▶
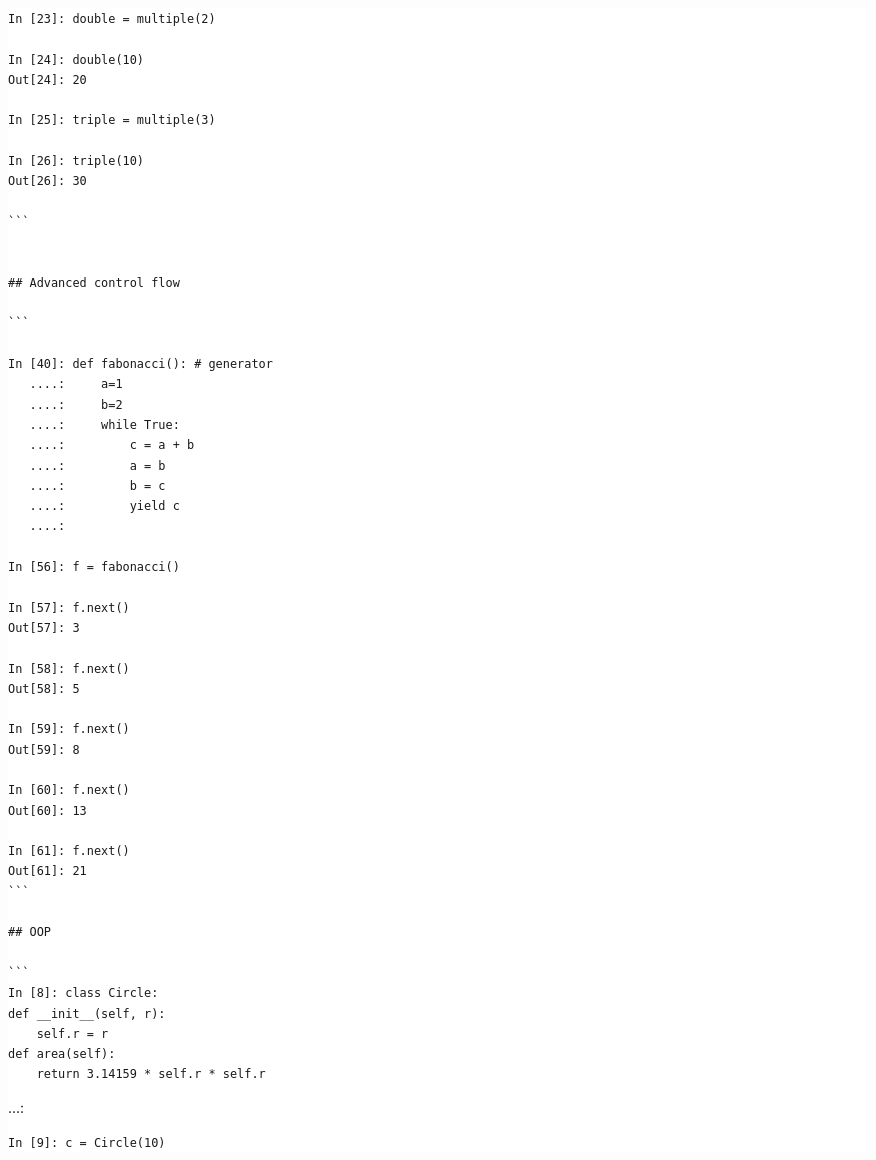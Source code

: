     In [23]: double = multiple(2)

    In [24]: double(10)
    Out[24]: 20

    In [25]: triple = multiple(3)

    In [26]: triple(10)
    Out[26]: 30

    ```


    ## Advanced control flow

    ```

    In [40]: def fabonacci(): # generator
       ....:     a=1
       ....:     b=2
       ....:     while True:
       ....:         c = a + b
       ....:         a = b
       ....:         b = c
       ....:         yield c
       ....:

    In [56]: f = fabonacci()

    In [57]: f.next()
    Out[57]: 3

    In [58]: f.next()
    Out[58]: 5

    In [59]: f.next()
    Out[59]: 8

    In [60]: f.next()
    Out[60]: 13

    In [61]: f.next()
    Out[61]: 21       
    ```

    ## OOP

    ```
    In [8]: class Circle:
    def __init__(self, r):
        self.r = r
    def area(self):
        return 3.14159 * self.r * self.r
   ...:

    In [9]: c = Circle(10)

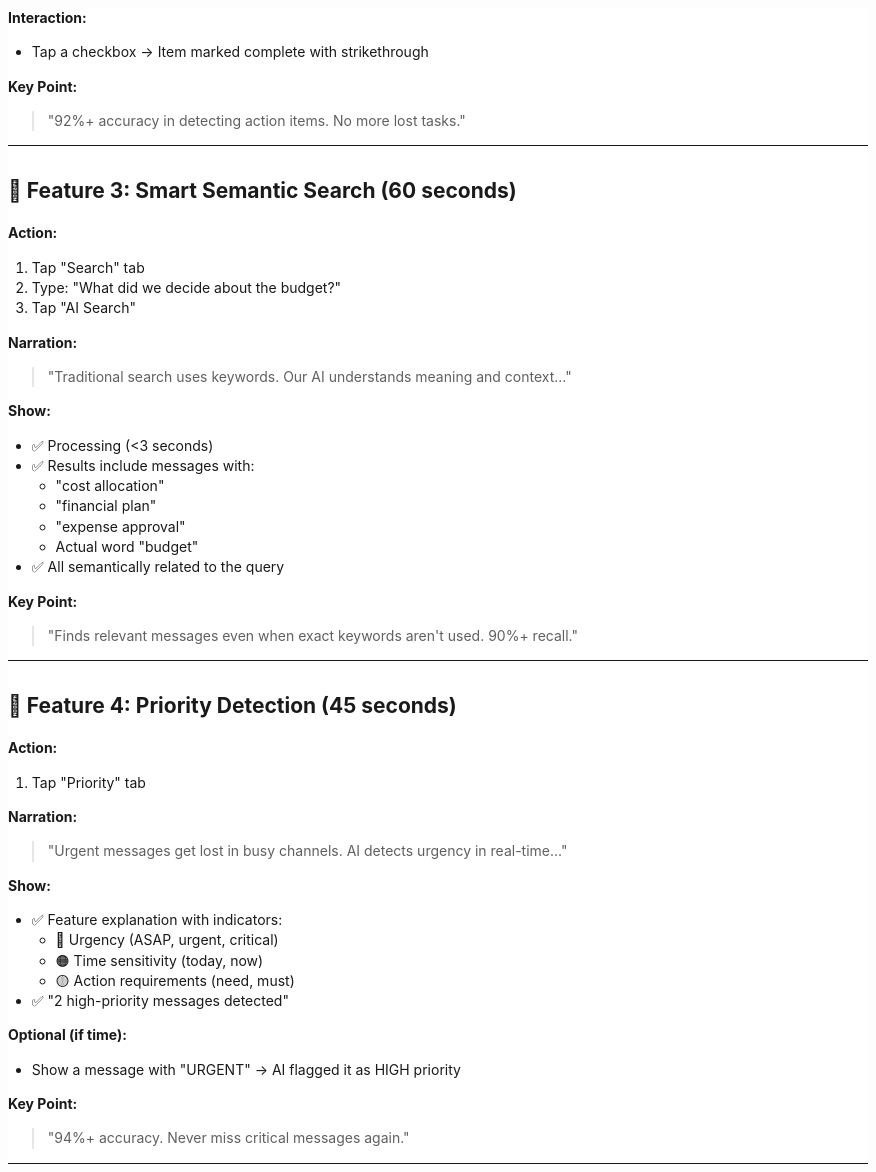 **Interaction:**
- Tap a checkbox → Item marked complete with strikethrough

**Key Point:**
> "92%+ accuracy in detecting action items. No more lost tasks."

---

## 🚀 Feature 3: Smart Semantic Search (60 seconds)

**Action:**
1. Tap "Search" tab
2. Type: "What did we decide about the budget?"
3. Tap "AI Search"

**Narration:**
> "Traditional search uses keywords. Our AI understands meaning and context..."

**Show:**
- ✅ Processing (<3 seconds)
- ✅ Results include messages with:
  - "cost allocation"
  - "financial plan"
  - "expense approval"
  - Actual word "budget"
- ✅ All semantically related to the query

**Key Point:**
> "Finds relevant messages even when exact keywords aren't used. 90%+ recall."

---

## 🚀 Feature 4: Priority Detection (45 seconds)

**Action:**
1. Tap "Priority" tab

**Narration:**
> "Urgent messages get lost in busy channels. AI detects urgency in real-time..."

**Show:**
- ✅ Feature explanation with indicators:
  - 🔴 Urgency (ASAP, urgent, critical)
  - 🟠 Time sensitivity (today, now)
  - 🟡 Action requirements (need, must)
- ✅ "2 high-priority messages detected"

**Optional (if time):**
- Show a message with "URGENT" → AI flagged it as HIGH priority

**Key Point:**
> "94%+ accuracy. Never miss critical messages again."

---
◀
*What you will do*.
All lines in the entries above that include "lost" should be found and copied.

*Answer for the task*.
> "92%+ accuracy in detecting action items. No more lost tasks."
> "Urgent messages get lost in busy channels. AI detects urgency in real-time..."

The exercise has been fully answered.